By Tony Favro, USA Editor

29 August 2006: The United States is the only major industrialized country in the world without a national health program. The US health care system is market-based and relies primarily on private health insurers called Health Maintenance Organizations, or HMOs. HMOs receive a mandate from the federal government to control a network of doctors, hospitals, and medical facilities in a given market. Employers and individuals pay an HMO a fee, or insurance premium, to gain access to the HMO’s network of health care providers. Employers in the US are not obligated to provide health insurance for their workers, and many do not because of rising costs.

Rising costs
Annual health care spending in the US has been increasing two to five times the rate of inflation since 2000, according to the National Coalition on Health Care, a nonpartisan alliance working to improve health care in the US.

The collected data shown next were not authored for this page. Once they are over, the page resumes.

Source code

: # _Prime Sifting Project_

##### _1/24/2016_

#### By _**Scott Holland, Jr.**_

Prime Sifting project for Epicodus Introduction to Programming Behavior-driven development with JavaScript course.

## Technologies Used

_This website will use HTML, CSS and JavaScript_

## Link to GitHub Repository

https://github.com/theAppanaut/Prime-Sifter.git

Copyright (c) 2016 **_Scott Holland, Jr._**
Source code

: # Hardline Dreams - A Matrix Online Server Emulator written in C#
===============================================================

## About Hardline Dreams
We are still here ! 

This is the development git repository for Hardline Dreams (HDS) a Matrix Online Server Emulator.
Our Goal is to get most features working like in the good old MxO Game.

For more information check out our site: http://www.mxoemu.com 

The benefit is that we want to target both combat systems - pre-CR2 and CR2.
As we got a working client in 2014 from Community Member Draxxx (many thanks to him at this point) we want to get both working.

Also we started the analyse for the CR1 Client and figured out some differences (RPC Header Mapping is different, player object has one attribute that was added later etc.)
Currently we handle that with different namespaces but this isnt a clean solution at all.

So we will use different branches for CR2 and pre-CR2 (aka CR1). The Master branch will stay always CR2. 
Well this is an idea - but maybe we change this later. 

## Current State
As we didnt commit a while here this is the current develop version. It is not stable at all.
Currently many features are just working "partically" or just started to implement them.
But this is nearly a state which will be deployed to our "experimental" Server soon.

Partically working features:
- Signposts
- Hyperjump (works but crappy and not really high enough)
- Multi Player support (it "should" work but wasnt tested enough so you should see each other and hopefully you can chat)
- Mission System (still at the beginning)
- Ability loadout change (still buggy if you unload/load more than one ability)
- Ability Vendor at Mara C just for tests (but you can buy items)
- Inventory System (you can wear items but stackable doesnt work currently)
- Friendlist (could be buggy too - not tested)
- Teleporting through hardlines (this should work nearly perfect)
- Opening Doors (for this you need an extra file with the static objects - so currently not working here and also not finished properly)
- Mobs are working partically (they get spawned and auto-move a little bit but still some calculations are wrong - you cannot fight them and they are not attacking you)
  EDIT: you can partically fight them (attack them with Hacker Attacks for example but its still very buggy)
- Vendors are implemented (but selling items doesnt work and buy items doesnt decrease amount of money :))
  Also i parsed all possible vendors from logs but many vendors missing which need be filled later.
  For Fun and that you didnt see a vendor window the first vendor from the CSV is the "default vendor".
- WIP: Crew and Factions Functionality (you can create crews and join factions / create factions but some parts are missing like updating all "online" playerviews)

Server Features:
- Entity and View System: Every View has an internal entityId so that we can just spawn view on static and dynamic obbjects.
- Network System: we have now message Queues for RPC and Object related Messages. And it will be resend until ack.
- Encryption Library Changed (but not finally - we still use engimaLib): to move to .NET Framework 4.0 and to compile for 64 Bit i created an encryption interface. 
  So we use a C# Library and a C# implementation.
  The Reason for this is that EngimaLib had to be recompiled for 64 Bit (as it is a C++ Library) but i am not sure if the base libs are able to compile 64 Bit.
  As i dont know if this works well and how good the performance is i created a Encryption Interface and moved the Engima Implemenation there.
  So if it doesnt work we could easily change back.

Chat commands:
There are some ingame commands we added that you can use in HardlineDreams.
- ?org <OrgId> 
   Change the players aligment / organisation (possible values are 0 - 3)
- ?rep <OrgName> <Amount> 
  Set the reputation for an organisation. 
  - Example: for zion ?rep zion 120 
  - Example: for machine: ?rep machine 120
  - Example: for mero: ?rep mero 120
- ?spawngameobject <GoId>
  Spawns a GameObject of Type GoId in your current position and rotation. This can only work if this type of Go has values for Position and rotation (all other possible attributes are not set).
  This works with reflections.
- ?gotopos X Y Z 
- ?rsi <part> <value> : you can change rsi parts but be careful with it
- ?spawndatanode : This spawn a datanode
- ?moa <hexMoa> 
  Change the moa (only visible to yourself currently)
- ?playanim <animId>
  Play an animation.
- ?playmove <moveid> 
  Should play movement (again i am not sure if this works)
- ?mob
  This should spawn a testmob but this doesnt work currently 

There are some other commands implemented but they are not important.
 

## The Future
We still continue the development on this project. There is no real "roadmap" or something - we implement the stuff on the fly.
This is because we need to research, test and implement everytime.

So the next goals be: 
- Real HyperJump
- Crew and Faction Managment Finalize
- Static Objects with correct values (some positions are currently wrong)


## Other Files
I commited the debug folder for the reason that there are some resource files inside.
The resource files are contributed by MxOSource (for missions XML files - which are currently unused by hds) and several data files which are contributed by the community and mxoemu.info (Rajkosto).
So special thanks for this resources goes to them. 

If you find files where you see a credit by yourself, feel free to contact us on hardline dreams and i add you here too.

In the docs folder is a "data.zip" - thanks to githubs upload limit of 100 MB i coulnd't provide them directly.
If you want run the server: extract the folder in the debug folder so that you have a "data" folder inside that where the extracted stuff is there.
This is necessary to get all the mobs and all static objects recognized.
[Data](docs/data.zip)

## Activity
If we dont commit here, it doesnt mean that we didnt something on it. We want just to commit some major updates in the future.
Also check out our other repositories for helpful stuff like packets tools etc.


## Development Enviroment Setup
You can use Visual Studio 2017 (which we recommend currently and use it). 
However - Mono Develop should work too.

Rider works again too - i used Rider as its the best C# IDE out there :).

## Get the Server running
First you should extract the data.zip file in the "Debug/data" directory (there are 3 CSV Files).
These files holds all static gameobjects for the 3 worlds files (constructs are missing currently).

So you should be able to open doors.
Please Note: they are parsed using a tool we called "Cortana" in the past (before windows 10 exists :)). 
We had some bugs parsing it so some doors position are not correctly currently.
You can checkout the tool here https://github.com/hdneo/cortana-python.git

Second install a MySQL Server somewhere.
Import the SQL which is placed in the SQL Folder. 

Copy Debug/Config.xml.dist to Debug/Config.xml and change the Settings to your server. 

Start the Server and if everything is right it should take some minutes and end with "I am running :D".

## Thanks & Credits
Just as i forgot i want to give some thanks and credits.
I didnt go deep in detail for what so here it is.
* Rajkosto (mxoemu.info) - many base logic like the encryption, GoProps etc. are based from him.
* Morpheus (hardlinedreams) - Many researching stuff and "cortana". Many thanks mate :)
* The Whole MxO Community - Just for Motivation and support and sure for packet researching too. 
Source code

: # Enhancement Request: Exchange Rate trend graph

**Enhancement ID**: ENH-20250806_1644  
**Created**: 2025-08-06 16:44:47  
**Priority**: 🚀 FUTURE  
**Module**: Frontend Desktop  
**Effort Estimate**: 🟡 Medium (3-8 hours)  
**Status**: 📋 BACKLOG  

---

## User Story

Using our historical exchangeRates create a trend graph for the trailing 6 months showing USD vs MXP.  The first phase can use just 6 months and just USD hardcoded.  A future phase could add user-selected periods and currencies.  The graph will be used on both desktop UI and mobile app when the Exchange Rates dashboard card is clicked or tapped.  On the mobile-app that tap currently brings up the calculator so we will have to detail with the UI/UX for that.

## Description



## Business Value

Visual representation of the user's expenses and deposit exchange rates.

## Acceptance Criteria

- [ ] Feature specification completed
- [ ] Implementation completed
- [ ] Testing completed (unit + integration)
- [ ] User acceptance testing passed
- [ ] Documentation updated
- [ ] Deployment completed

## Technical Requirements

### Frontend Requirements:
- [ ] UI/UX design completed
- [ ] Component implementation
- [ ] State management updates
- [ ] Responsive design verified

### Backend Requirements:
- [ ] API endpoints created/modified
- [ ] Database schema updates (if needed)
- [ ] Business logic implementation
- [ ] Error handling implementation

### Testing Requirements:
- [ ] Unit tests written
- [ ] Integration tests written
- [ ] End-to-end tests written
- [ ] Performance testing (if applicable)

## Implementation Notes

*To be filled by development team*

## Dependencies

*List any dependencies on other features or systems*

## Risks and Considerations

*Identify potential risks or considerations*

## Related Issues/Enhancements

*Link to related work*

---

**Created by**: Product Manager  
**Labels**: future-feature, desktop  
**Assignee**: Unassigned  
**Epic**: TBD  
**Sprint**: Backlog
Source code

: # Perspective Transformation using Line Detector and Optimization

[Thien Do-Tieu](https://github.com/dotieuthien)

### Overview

Each year for the past six years, employers and individuals, on average, have experienced double digit increases in their health insurance premiums. Such increases make it difficult for individuals to pay their share of the cost of employer-sponsored coverage or to buy health insurance themselves.

Between 2000 and 2005, 7.2 million Americans lost their health coverage according to the US Census Bureau. Americans typically lose health coverage when they lose their jobs, or get a job with an employer that does not offer coverage. At the end of 2005, the number of Americans without health insurance reached 47 million.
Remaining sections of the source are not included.